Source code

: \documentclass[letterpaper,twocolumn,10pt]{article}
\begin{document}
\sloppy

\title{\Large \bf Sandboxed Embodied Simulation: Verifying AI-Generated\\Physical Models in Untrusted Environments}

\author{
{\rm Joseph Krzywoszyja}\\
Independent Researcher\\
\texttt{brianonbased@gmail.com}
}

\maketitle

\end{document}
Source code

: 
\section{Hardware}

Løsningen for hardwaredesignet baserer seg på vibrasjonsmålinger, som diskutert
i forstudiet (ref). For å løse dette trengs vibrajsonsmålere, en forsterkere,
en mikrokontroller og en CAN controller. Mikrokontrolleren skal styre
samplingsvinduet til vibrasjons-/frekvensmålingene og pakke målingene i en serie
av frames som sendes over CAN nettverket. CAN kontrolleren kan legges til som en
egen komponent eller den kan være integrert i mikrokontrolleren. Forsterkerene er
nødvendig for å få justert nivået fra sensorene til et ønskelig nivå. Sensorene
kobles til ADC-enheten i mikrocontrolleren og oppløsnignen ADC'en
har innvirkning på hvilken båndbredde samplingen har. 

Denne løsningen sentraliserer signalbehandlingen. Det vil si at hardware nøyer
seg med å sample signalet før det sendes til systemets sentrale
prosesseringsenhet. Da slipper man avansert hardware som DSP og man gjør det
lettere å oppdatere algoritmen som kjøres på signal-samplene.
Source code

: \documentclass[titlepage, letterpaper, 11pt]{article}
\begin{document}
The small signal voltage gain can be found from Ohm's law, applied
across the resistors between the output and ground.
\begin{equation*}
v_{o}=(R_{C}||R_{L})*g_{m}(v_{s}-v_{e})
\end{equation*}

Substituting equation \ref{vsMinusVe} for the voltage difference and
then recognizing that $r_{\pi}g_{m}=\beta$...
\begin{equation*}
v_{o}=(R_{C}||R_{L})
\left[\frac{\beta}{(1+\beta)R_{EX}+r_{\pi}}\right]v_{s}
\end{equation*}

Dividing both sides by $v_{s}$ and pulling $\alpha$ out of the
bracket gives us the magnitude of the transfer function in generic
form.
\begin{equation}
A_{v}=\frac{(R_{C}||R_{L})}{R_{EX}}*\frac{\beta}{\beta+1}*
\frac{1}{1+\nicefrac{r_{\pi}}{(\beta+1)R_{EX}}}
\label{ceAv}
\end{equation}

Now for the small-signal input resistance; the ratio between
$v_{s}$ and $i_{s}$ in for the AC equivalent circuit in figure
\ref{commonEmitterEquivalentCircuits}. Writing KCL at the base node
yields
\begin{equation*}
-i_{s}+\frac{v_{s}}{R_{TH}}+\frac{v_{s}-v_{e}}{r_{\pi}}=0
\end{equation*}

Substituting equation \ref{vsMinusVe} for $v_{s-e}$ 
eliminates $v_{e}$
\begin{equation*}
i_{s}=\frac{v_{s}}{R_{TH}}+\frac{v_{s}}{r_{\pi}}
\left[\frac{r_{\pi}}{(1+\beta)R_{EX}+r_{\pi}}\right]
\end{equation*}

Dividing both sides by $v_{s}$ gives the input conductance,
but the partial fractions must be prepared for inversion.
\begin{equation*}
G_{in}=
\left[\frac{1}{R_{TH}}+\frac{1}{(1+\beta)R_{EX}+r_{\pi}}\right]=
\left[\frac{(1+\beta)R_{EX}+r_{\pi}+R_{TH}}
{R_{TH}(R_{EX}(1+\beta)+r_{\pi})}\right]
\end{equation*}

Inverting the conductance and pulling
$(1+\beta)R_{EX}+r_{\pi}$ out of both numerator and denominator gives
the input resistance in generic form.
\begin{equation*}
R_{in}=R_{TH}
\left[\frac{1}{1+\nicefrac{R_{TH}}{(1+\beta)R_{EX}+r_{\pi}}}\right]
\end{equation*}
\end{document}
__________________________________________________
TASK BRIEF: Scan the records above for the lines holding "lettere å oppdatere" and "the base node". Transcribe those two and every line between them word for word, and no others.

RESULT:
lettere å oppdatere algoritmen som kjøres på signal-samplene.
Source code

: \documentclass[titlepage, letterpaper, 11pt]{article}
\begin{document}
The small signal voltage gain can be found from Ohm's law, applied
across the resistors between the output and ground.
\begin{equation*}
v_{o}=(R_{C}||R_{L})*g_{m}(v_{s}-v_{e})
\end{equation*}

Substituting equation \ref{vsMinusVe} for the voltage difference and
then recognizing that $r_{\pi}g_{m}=\beta$...
\begin{equation*}
v_{o}=(R_{C}||R_{L})
\left[\frac{\beta}{(1+\beta)R_{EX}+r_{\pi}}\right]v_{s}
\end{equation*}

Dividing both sides by $v_{s}$ and pulling $\alpha$ out of the
bracket gives us the magnitude of the transfer function in generic
form.
\begin{equation}
A_{v}=\frac{(R_{C}||R_{L})}{R_{EX}}*\frac{\beta}{\beta+1}*
\frac{1}{1+\nicefrac{r_{\pi}}{(\beta+1)R_{EX}}}
\label{ceAv}
\end{equation}

Now for the small-signal input resistance; the ratio between
$v_{s}$ and $i_{s}$ in for the AC equivalent circuit in figure
\ref{commonEmitterEquivalentCircuits}. Writing KCL at the base node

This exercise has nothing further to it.